Tymczasem prawo o zamówieniach publicznych mówi, że członkowie komisji wybierającej projekt nie mogą m.in. pozostać w relacjach biznesowych z ewentualnym wykonawcą w okresie trzech lat wstecz. 14 stycznia Fiszer podpisał oświadczenie, że jego obecność w komisji nie stoi w sprzeczności z prawem. Niespełna tydzień wcześniej sąd konkursowy znał już biura chętne do projektowania CSK. Był więc czas, żeby wycofać się z komisji albo o wątpliwościach poinformować Urząd Marszałkowski. Co więcej, prawo zostawia furtkę tym, którzy zorientują się, że w przetargu startuje powiązana (biznesowo lub rodzinnie) z nimi firma. Konkursu się nie unieważnia, a jedynie powtarza część "czynności", oprócz samego otwarcia ofert.
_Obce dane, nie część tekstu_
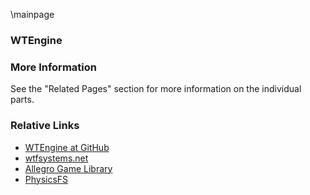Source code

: \mainpage

### WTEngine

### More Information
See the "Related Pages" section for more information on the individual parts.

### Relative Links
- [WTEngine at GitHub](https://github.com/wtfsystems/wtengine)
- [wtfsystems.net](https://www.wtfsystems.net)
- [Allegro Game Library](https://liballeg.org/)
- [PhysicsFS](https://www.icculus.org/physfs/)
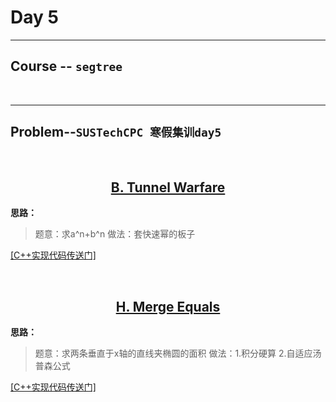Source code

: # Day 5
* * *
##  Course -- `segtree`

<br/>

* * *
## Problem--`SUSTechCPC 寒假集训day5`

<br/>

[<center> B. Tunnel Warfare </center>](https://cn.vjudge.net/problem/41740/origin)
---

**思路：**
> 题意：求a^n+b^n
> 做法：套快速幂的板子

[[C++实现代码传送门]](https://github.com/SUSTech-Neko/SUSTech-CPC/blob/master/2018Winter/day5/B.cpp)

<br/>

[<center> H. Merge Equals </center>](https://cn.vjudge.net/problem/40782/origin)
---

**思路：**
> 题意：求两条垂直于x轴的直线夹椭圆的面积
> 做法：1.积分硬算 2.自适应汤普森公式

[[C++实现代码传送门]](https://github.com/SUSTech-Neko/SUSTech-CPC/blob/master/2018Winter/day5/H.cpp)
Według wicemarszałka Jacka Sobczaka ani Gray, ani Fiszer o swoich ewentualnych związkach nie informowali.

Po lekturze naszego poniedziałkowego tekstu stanowisko zajęła prokuratura. - Badamy, czy jest uzasadnione podejrzenie popełnienia przestępstwa złożenia fałszywego oświadczenia - poinformowała nas Beata Syk-Jankowska, rzeczniczka prasowa lubelskiej prokuratury okręgowej. Składanie niezgodnych z prawdą oświadczeń, podobnie jak zeznań, jest karalne.
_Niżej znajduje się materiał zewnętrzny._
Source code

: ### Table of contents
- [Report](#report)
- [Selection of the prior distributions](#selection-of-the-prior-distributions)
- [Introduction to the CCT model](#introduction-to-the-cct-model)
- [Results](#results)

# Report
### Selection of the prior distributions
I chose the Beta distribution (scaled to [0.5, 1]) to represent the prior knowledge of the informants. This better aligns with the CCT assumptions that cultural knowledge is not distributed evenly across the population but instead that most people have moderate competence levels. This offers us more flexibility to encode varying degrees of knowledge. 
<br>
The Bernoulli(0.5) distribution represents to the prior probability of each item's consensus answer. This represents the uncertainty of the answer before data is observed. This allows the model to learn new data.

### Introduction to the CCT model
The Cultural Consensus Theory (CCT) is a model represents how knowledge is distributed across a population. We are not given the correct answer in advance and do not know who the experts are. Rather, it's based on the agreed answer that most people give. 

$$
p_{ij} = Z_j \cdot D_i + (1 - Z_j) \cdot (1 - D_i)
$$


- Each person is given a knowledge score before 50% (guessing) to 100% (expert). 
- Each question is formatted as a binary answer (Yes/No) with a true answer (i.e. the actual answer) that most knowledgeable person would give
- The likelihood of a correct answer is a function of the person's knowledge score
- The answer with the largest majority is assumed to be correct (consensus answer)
Wczoraj rano Urząd Marszałkowski wstrzymał negocjacje z trzema firmami, które wygrały konkurs na koncepcję Teatru w Budowie, w tym z Grayem. - Negocjacje nie zostały formalnie zawieszone. Przesuwamy termin ich zakończenia. Wrócimy do nich, kiedy całą sprawę dogłębnie zbadamy - mówi Krzysztof Grabczuk, marszałek województwa. Skierowany do realizacji projekt, a o tym mieli w poniedziałek decydować urzędnicy od marszałka, może być wart nawet kilka milionów złotych.

Wiadomo też, że Gray i pozostałe dwie pracownie mogą stracić nagrody, które ufundowała fundacja Moniki i Janusza Palikotów. Wypłata pieniędzy dla zwycięzców konkursu została zablokowana do czasu ostatecznego wyjaśnienia "wszelkich wątpliwości". Fundacja posła i jego małżonki miała zapłacić 150, 90 i 60 tys. zł architektom, którzy zajęli kolejno pierwsze trzy miejsca.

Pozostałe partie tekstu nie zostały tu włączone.